__Brief__
From the line containing "streamlit for the ui" down to the line containing "business Krieger IT" in the records below, reproduce every line exactly, ends included, and omit all others.

::::

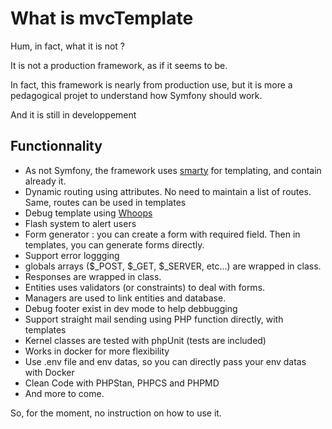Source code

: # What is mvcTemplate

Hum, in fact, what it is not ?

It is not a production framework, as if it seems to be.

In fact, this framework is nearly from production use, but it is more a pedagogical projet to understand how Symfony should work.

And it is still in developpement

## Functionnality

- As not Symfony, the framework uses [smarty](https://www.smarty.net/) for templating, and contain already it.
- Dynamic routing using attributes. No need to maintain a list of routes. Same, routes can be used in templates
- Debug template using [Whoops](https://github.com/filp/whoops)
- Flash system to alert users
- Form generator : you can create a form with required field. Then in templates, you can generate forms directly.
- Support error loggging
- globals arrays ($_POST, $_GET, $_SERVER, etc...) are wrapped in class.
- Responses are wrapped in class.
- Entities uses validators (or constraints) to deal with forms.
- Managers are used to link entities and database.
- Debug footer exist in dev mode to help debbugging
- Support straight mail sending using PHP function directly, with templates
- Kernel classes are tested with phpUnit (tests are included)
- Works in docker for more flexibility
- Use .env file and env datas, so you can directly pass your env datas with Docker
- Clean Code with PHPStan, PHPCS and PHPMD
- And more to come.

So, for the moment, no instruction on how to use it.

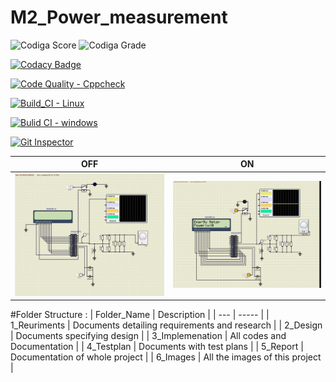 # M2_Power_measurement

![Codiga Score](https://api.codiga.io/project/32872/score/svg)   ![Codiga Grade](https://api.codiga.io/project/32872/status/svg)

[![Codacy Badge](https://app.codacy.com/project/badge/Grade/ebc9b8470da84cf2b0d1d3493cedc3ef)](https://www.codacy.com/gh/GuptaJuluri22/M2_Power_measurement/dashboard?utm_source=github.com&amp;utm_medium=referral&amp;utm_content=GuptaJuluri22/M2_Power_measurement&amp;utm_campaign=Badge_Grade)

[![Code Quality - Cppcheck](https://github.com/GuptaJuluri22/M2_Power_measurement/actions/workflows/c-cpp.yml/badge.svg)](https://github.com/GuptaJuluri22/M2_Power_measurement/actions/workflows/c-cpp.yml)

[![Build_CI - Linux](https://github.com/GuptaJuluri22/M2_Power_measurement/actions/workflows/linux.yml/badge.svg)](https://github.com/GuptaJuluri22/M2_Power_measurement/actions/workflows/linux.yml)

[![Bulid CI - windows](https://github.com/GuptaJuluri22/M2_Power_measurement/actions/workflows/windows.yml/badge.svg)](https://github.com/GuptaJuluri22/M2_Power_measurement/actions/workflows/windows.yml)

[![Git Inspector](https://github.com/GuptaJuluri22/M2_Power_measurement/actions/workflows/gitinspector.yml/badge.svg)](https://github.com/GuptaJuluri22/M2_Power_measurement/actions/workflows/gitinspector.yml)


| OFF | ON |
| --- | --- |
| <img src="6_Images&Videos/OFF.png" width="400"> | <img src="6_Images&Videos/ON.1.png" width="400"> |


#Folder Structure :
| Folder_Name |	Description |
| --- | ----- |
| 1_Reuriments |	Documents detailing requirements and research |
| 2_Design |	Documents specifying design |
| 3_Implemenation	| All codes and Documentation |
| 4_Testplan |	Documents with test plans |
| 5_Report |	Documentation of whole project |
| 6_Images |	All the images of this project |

::::

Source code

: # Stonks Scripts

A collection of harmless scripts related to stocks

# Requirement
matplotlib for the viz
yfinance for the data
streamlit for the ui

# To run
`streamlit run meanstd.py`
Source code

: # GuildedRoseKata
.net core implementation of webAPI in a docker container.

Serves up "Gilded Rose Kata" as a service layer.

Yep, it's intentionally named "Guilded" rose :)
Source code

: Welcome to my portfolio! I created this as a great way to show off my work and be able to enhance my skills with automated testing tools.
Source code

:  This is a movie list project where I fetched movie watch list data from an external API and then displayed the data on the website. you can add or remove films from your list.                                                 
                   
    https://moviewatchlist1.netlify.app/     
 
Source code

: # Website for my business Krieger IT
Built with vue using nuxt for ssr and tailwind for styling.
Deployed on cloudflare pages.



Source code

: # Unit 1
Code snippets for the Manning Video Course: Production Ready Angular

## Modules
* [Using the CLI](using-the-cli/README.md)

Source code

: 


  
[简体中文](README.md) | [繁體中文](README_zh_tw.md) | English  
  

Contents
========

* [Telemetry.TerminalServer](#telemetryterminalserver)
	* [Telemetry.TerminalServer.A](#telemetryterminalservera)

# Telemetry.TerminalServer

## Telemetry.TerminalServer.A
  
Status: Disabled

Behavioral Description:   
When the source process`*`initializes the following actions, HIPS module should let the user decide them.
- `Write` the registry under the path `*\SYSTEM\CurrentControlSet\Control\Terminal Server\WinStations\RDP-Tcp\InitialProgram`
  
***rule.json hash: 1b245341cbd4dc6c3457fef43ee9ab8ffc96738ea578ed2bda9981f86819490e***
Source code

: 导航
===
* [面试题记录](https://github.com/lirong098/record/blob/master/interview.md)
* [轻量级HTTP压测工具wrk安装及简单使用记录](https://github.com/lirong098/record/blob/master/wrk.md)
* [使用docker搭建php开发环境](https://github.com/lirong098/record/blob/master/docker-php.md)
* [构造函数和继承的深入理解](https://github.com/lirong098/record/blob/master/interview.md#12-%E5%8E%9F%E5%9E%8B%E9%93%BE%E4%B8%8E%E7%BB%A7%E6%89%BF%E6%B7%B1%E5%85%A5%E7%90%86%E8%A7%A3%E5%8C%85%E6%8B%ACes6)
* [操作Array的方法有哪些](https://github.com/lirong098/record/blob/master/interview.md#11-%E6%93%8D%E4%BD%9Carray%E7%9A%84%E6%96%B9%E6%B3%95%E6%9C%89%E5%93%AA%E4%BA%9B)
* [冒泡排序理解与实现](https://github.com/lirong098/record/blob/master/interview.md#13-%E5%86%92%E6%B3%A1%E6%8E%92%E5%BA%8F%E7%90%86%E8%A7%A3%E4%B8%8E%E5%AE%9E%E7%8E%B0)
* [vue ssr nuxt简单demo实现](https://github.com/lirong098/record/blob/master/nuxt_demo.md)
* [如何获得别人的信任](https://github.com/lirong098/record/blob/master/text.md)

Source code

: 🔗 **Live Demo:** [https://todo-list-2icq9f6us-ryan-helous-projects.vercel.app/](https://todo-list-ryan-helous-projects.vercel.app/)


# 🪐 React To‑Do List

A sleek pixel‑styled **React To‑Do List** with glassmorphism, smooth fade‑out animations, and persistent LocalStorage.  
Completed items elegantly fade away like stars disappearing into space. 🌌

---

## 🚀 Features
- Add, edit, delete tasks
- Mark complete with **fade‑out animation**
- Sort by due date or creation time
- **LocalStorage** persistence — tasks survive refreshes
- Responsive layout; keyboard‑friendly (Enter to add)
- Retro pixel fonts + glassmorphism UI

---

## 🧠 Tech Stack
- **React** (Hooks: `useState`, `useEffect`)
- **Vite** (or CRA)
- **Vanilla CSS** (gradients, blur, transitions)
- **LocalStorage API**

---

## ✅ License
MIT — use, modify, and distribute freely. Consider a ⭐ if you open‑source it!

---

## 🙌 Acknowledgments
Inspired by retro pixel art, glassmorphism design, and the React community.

::::

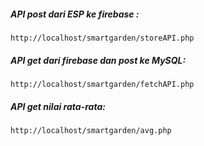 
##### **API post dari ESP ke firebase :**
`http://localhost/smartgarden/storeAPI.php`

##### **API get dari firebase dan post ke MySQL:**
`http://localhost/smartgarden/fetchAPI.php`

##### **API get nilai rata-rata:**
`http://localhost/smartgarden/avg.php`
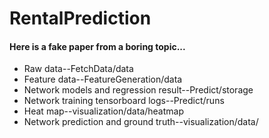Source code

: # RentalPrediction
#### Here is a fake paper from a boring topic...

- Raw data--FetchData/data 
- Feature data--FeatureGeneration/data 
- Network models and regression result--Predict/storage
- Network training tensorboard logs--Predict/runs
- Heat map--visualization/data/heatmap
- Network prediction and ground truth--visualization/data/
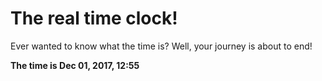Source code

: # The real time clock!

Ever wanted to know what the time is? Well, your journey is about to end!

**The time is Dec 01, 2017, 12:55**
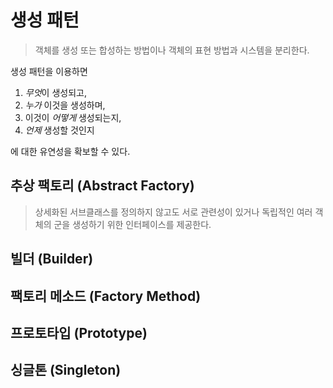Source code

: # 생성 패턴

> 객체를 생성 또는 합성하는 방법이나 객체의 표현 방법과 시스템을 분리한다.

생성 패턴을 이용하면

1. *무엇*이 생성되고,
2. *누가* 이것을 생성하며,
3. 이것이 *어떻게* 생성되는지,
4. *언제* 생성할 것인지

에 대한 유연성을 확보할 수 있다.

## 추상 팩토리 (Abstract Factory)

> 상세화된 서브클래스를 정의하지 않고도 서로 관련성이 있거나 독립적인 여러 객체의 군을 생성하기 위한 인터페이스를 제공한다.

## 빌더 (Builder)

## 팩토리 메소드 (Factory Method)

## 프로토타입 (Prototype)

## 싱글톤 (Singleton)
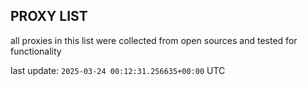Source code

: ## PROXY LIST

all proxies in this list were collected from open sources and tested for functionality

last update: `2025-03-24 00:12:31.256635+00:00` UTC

::::

__Result__
streamlit for the ui

# To run
`streamlit run meanstd.py`
Source code

: # GuildedRoseKata
.net core implementation of webAPI in a docker container.

Serves up "Gilded Rose Kata" as a service layer.

Yep, it's intentionally named "Guilded" rose :)
Source code

: Welcome to my portfolio! I created this as a great way to show off my work and be able to enhance my skills with automated testing tools.
Source code

:  This is a movie list project where I fetched movie watch list data from an external API and then displayed the data on the website. you can add or remove films from your list.                                                 
                   
    https://moviewatchlist1.netlify.app/     
 
Source code

: # Website for my business Krieger IT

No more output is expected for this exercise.